─── PROVIDED MATERIAL ───

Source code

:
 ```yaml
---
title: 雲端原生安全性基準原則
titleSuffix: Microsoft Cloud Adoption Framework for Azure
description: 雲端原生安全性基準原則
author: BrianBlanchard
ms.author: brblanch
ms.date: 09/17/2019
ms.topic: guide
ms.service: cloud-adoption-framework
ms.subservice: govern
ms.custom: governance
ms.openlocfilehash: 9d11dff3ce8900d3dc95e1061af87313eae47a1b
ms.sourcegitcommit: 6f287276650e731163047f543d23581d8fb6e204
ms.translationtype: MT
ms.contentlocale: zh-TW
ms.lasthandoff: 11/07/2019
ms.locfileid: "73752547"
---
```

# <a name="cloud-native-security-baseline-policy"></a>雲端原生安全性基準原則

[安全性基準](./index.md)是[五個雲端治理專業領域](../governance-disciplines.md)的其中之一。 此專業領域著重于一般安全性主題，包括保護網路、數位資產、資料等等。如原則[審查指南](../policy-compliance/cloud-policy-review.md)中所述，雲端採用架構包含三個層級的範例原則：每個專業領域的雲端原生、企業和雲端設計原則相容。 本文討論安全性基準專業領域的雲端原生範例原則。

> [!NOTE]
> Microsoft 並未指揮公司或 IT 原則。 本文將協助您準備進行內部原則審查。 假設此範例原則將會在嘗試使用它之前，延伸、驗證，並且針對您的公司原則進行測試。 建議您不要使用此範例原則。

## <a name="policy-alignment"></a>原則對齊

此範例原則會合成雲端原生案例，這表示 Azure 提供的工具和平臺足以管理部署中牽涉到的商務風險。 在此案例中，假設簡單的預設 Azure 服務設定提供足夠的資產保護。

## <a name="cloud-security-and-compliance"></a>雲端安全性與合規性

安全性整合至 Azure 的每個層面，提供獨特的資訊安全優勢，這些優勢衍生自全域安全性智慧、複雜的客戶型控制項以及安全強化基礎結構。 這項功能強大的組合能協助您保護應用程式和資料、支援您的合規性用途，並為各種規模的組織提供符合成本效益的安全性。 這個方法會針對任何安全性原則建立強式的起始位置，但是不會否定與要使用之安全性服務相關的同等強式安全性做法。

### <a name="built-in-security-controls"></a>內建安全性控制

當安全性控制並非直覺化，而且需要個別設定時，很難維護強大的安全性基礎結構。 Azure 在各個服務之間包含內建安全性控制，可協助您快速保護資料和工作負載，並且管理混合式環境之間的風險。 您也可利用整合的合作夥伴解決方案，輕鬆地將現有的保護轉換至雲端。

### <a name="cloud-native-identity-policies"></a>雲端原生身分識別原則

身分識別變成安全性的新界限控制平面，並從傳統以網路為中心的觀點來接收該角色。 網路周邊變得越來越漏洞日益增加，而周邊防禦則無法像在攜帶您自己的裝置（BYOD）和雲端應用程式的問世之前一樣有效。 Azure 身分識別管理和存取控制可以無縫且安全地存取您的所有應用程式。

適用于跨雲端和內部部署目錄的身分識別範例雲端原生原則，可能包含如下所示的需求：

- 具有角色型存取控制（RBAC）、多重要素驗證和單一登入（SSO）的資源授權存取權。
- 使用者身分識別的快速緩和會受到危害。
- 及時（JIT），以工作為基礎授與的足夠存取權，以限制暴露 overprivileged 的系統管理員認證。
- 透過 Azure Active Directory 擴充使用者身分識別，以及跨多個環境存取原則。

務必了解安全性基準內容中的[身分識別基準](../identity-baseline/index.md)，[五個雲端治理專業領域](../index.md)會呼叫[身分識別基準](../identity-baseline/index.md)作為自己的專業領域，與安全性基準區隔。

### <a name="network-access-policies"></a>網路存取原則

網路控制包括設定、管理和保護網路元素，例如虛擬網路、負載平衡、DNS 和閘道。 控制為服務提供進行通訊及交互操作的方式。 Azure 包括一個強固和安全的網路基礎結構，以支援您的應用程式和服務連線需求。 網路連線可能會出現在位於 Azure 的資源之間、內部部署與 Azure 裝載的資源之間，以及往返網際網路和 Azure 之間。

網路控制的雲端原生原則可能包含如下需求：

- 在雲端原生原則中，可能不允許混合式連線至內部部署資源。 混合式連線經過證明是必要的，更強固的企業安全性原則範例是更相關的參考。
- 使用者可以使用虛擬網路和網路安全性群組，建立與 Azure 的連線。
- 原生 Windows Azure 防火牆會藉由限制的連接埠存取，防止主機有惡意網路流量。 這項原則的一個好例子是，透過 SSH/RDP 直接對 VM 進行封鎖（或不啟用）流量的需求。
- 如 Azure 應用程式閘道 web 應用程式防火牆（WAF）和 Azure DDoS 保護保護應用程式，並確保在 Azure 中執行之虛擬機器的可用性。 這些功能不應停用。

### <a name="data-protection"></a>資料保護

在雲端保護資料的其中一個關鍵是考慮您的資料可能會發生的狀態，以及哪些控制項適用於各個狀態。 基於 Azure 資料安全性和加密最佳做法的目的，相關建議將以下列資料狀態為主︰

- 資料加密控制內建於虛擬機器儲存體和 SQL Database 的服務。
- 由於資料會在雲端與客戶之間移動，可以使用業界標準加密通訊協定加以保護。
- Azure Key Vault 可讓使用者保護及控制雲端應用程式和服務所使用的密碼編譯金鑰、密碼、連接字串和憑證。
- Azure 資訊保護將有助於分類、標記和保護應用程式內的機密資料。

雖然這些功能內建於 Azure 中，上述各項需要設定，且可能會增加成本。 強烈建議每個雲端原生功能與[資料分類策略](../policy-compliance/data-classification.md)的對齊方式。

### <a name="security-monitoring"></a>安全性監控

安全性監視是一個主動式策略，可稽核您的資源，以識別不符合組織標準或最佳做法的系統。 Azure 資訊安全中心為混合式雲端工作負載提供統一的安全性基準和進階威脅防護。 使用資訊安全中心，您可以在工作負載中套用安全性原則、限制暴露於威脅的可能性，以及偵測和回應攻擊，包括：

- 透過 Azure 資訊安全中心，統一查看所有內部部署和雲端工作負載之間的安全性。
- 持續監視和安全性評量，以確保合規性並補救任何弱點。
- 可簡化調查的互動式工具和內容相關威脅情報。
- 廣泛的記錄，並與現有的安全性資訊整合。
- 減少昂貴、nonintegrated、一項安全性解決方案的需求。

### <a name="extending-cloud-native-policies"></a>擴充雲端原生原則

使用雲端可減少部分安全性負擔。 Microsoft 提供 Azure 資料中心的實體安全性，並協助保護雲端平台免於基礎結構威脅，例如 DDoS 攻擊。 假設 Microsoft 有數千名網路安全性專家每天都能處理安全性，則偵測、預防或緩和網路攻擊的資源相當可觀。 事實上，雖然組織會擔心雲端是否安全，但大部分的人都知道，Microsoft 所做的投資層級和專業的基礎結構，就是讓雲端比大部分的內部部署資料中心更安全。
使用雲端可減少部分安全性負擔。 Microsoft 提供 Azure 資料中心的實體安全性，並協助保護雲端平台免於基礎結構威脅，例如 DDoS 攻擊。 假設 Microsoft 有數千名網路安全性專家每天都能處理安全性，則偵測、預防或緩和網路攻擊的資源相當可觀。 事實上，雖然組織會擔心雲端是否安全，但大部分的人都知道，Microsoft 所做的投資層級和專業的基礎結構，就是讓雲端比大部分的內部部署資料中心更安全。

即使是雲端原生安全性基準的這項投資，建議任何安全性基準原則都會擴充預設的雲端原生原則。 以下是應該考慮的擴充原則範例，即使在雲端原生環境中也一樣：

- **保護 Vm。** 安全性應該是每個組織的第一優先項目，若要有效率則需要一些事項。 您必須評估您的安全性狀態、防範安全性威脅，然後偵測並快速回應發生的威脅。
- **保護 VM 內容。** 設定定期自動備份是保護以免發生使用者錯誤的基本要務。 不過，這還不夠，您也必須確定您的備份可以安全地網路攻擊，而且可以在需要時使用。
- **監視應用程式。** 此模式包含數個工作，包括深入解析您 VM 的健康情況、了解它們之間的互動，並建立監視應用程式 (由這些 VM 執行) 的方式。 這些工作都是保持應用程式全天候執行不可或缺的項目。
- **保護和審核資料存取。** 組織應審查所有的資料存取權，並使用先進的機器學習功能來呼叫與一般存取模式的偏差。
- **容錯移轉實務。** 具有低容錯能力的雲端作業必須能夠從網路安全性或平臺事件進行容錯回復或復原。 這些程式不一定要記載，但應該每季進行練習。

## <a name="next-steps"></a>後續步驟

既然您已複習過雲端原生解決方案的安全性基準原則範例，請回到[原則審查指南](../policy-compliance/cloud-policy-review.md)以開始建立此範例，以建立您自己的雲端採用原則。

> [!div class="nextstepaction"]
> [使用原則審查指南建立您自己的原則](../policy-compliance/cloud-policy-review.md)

───

WHAT THIS TASK INVOLVES: Your answer is to contain exactly the lines from the one holding "- 透過 Azure 資訊安全中心，統一查看所有內部部署和雲端工作負載之間的安全性。" to the end of the entries, with no other line.

YOUR RESPONSE:
- 透過 Azure 資訊安全中心，統一查看所有內部部署和雲端工作負載之間的安全性。
- 持續監視和安全性評量，以確保合規性並補救任何弱點。
- 可簡化調查的互動式工具和內容相關威脅情報。
- 廣泛的記錄，並與現有的安全性資訊整合。
- 減少昂貴、nonintegrated、一項安全性解決方案的需求。

### <a name="extending-cloud-native-policies"></a>擴充雲端原生原則

使用雲端可減少部分安全性負擔。 Microsoft 提供 Azure 資料中心的實體安全性，並協助保護雲端平台免於基礎結構威脅，例如 DDoS 攻擊。 假設 Microsoft 有數千名網路安全性專家每天都能處理安全性，則偵測、預防或緩和網路攻擊的資源相當可觀。 事實上，雖然組織會擔心雲端是否安全，但大部分的人都知道，Microsoft 所做的投資層級和專業的基礎結構，就是讓雲端比大部分的內部部署資料中心更安全。
使用雲端可減少部分安全性負擔。 Microsoft 提供 Azure 資料中心的實體安全性，並協助保護雲端平台免於基礎結構威脅，例如 DDoS 攻擊。 假設 Microsoft 有數千名網路安全性專家每天都能處理安全性，則偵測、預防或緩和網路攻擊的資源相當可觀。 事實上，雖然組織會擔心雲端是否安全，但大部分的人都知道，Microsoft 所做的投資層級和專業的基礎結構，就是讓雲端比大部分的內部部署資料中心更安全。

即使是雲端原生安全性基準的這項投資，建議任何安全性基準原則都會擴充預設的雲端原生原則。 以下是應該考慮的擴充原則範例，即使在雲端原生環境中也一樣：

- **保護 Vm。** 安全性應該是每個組織的第一優先項目，若要有效率則需要一些事項。 您必須評估您的安全性狀態、防範安全性威脅，然後偵測並快速回應發生的威脅。
- **保護 VM 內容。** 設定定期自動備份是保護以免發生使用者錯誤的基本要務。 不過，這還不夠，您也必須確定您的備份可以安全地網路攻擊，而且可以在需要時使用。
- **監視應用程式。** 此模式包含數個工作，包括深入解析您 VM 的健康情況、了解它們之間的互動，並建立監視應用程式 (由這些 VM 執行) 的方式。 這些工作都是保持應用程式全天候執行不可或缺的項目。
- **保護和審核資料存取。** 組織應審查所有的資料存取權，並使用先進的機器學習功能來呼叫與一般存取模式的偏差。
- **容錯移轉實務。** 具有低容錯能力的雲端作業必須能夠從網路安全性或平臺事件進行容錯回復或復原。 這些程式不一定要記載，但應該每季進行練習。

## <a name="next-steps"></a>後續步驟

既然您已複習過雲端原生解決方案的安全性基準原則範例，請回到[原則審查指南](../policy-compliance/cloud-policy-review.md)以開始建立此範例，以建立您自己的雲端採用原則。

> [!div class="nextstepaction"]
> [使用原則審查指南建立您自己的原則](../policy-compliance/cloud-policy-review.md)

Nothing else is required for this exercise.